Risk factors for the occurrence of heat damage are: inadequate fitness, lack of heat adaptation, obesity, fluid deficit, cardiovascular disease, childhood and senior age, fever, the influence of alcohol, medication (diuretics, stimulants, high blood pressure drugs). According to Kleinmann (2009), early warning symptoms for heat damage are: headache, throbbing temples, dizziness, drowsiness, abdominal cramps, nausea, cold sweat.

Especially in the warm season, the right clothing, appropriate fluid intake and external cooling are of great importance for long-term stress.

While the application of cold is a tried and tested method in medical therapy, the application of cold to optimize performance in sport has only played a role for a relatively short time. Water, ice, air, gel and others are used as carriers. used.

Endurance performance is worse under warm conditions. When you run, a large part of your muscles are involved in movement. Effective heat regulation is therefore of particular importance when running. To optimize performance, it therefore makes sense to lower the body temperature. The longer the running route and the more heat-stressing the climatic conditions, the more important and effective precooling measures are. Studies have shown that moderate precooling can increase performance. This increases the heartbeat volume, the oxygen content in the blood is better utilized and the lactate levels are lower.

The higher the performance level, the lower the performance-enhancing effect of pre-cooling. Endurance performance seems to depend on the starting heart rate and the time it takes to reach the maximum heart rate, the starting body temperature and the ambient temperature. The higher the starting heart rate due to warming up, the lower the capacity for an increase in frequency under load up to the individual maximum heart rate with the consequence of a lower endurance performance. The critical core body temperature is only reached after a significantly longer period of exposure through pre-cooling (Ückert 2012). Studies that have shown that the training effect is greater under cool conditions are also interesting.

These results clearly speak in favor of a cold start. This applies even more to high outside temperatures. The body reacts with increased blood circulation and sweating in order to achieve cooling. As a result, blood is withdrawn from the working muscles, which leads to a reduction in performance.

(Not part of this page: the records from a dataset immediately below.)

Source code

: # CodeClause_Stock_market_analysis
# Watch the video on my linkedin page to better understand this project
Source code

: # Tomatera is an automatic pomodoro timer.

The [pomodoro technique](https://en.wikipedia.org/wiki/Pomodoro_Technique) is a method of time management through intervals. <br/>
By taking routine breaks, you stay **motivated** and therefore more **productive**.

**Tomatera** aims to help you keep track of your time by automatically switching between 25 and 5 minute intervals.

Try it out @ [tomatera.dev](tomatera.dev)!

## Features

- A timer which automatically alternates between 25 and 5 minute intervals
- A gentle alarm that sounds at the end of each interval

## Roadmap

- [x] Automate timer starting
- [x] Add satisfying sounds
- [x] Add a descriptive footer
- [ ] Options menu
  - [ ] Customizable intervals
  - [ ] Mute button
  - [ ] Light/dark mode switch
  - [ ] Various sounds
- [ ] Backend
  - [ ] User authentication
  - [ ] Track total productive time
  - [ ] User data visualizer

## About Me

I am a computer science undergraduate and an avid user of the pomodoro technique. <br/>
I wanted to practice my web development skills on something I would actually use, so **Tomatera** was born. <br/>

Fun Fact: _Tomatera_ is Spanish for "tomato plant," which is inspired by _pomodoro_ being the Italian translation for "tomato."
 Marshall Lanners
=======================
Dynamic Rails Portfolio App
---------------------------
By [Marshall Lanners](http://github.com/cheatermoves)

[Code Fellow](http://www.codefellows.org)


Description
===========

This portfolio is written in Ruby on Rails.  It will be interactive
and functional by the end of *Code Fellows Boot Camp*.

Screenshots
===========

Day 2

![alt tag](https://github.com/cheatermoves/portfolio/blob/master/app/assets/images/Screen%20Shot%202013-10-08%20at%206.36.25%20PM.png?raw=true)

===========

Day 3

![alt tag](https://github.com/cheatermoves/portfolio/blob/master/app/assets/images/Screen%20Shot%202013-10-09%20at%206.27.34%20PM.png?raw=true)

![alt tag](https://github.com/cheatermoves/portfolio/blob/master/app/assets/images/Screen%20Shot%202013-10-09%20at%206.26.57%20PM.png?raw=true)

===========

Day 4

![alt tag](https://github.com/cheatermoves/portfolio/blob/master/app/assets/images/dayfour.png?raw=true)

So, especially in hot weather, you should use all possibilities to go to the start pre-cooled (cooling gel, cooling vest, water, ice, wet T-shirt, wet hair) and use all possibilities for external cooling (water point, sponges, water shower, crash ice) on the way (Simultaneous cooling).

When pre-cooling with cold water, it should be noted that the high thermal conductivity of the water can lead to excessive cooling of the muscles. The cold application using a cooling vest has the advantage of being able to be used anywhere. A cold application in the form of precooling results in improvements in endurance of an average of 8%. The use of cold water leads to a 5% improvement in endurance performance. Whole-body air application at -110ºC is the most effective precooling method with an improvement of 10%, but its use will only be possible to a very limited extent. The cold vest application increases endurance performance by 8% (Ückert 2012). Cooling vests have proven themselves because of their ease of use when preparing for endurance competitions in hot and humid environments.

Nevertheless, you can see the extensive warm-up before the competition, which often runs like a ceremony, in many long-distance runners. You shouldn't try to force a cold start on a staunch fan of intensive warming up.If no increase in performance is to be expected, it probably has a psychological effect for him, with the feeling that he has done everything for a good performance. But you have to ask yourself what the intensive warm-up gymnastics with pre-gymnastics offered at many large city marathons is about. You can use up your energy even before the competition, because not only fat but also the limited glycogen, which is important for the competition, is consumed by running in slowly. Stretching is important in the training phase in order to prevent mobility restrictions.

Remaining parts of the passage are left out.